- _Required action_: Search the entries below for "numerical", and copy each line where it appears.

- _Data for this exercise_:
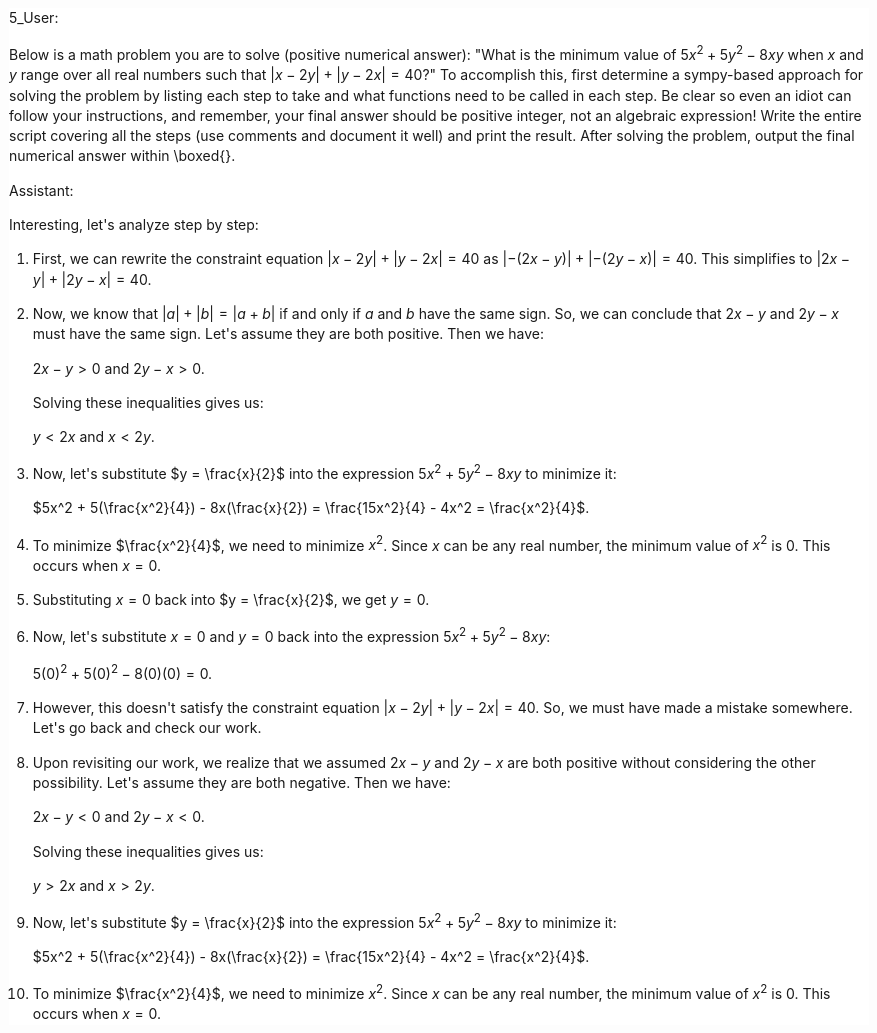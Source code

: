 5_User:

Below is a math problem you are to solve (positive numerical answer):
"What is the minimum value of $5x^2+5y^2-8xy$ when $x$ and $y$ range over all real numbers such that $|x-2y| + |y-2x| = 40$?"
To accomplish this, first determine a sympy-based approach for solving the problem by listing each step to take and what functions need to be called in each step. Be clear so even an idiot can follow your instructions, and remember, your final answer should be positive integer, not an algebraic expression!
Write the entire script covering all the steps (use comments and document it well) and print the result. After solving the problem, output the final numerical answer within \boxed{}.

Assistant: 

Interesting, let's analyze step by step:



1. First, we can rewrite the constraint equation $|x-2y| + |y-2x| = 40$ as $|-(2x-y)| + |-(2y-x)| = 40$. This simplifies to $|2x-y| + |2y-x| = 40$.

2. Now, we know that $|a| + |b| = |a+b|$ if and only if $a$ and $b$ have the same sign. So, we can conclude that $2x-y$ and $2y-x$ must have the same sign. Let's assume they are both positive. Then we have:

   $2x - y > 0$ and $2y - x > 0$.

   Solving these inequalities gives us:

   $y < 2x$ and $x < 2y$.

3. Now, let's substitute $y = \frac{x}{2}$ into the expression $5x^2+5y^2-8xy$ to minimize it:

   $5x^2 + 5(\frac{x^2}{4}) - 8x(\frac{x}{2}) = \frac{15x^2}{4} - 4x^2 = \frac{x^2}{4}$.

4. To minimize $\frac{x^2}{4}$, we need to minimize $x^2$. Since $x$ can be any real number, the minimum value of $x^2$ is 0. This occurs when $x = 0$.

5. Substituting $x = 0$ back into $y = \frac{x}{2}$, we get $y = 0$.

6. Now, let's substitute $x = 0$ and $y = 0$ back into the expression $5x^2+5y^2-8xy$:

   $5(0)^2 + 5(0)^2 - 8(0)(0) = 0$.

7. However, this doesn't satisfy the constraint equation $|x-2y| + |y-2x| = 40$. So, we must have made a mistake somewhere. Let's go back and check our work.

8. Upon revisiting our work, we realize that we assumed $2x-y$ and $2y-x$ are both positive without considering the other possibility. Let's assume they are both negative. Then we have:

   $2x - y < 0$ and $2y - x < 0$.

   Solving these inequalities gives us:

   $y > 2x$ and $x > 2y$.

9. Now, let's substitute $y = \frac{x}{2}$ into the expression $5x^2+5y^2-8xy$ to minimize it:

   $5x^2 + 5(\frac{x^2}{4}) - 8x(\frac{x}{2}) = \frac{15x^2}{4} - 4x^2 = \frac{x^2}{4}$.

10. To minimize $\frac{x^2}{4}$, we need to minimize $x^2$. Since $x$ can be any real number, the minimum value of $x^2$ is 0. This occurs when $x = 0$.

- _Exercise answer_:
Below is a math problem you are to solve (positive numerical answer):
Write the entire script covering all the steps (use comments and document it well) and print the result. After solving the problem, output the final numerical answer within \boxed{}.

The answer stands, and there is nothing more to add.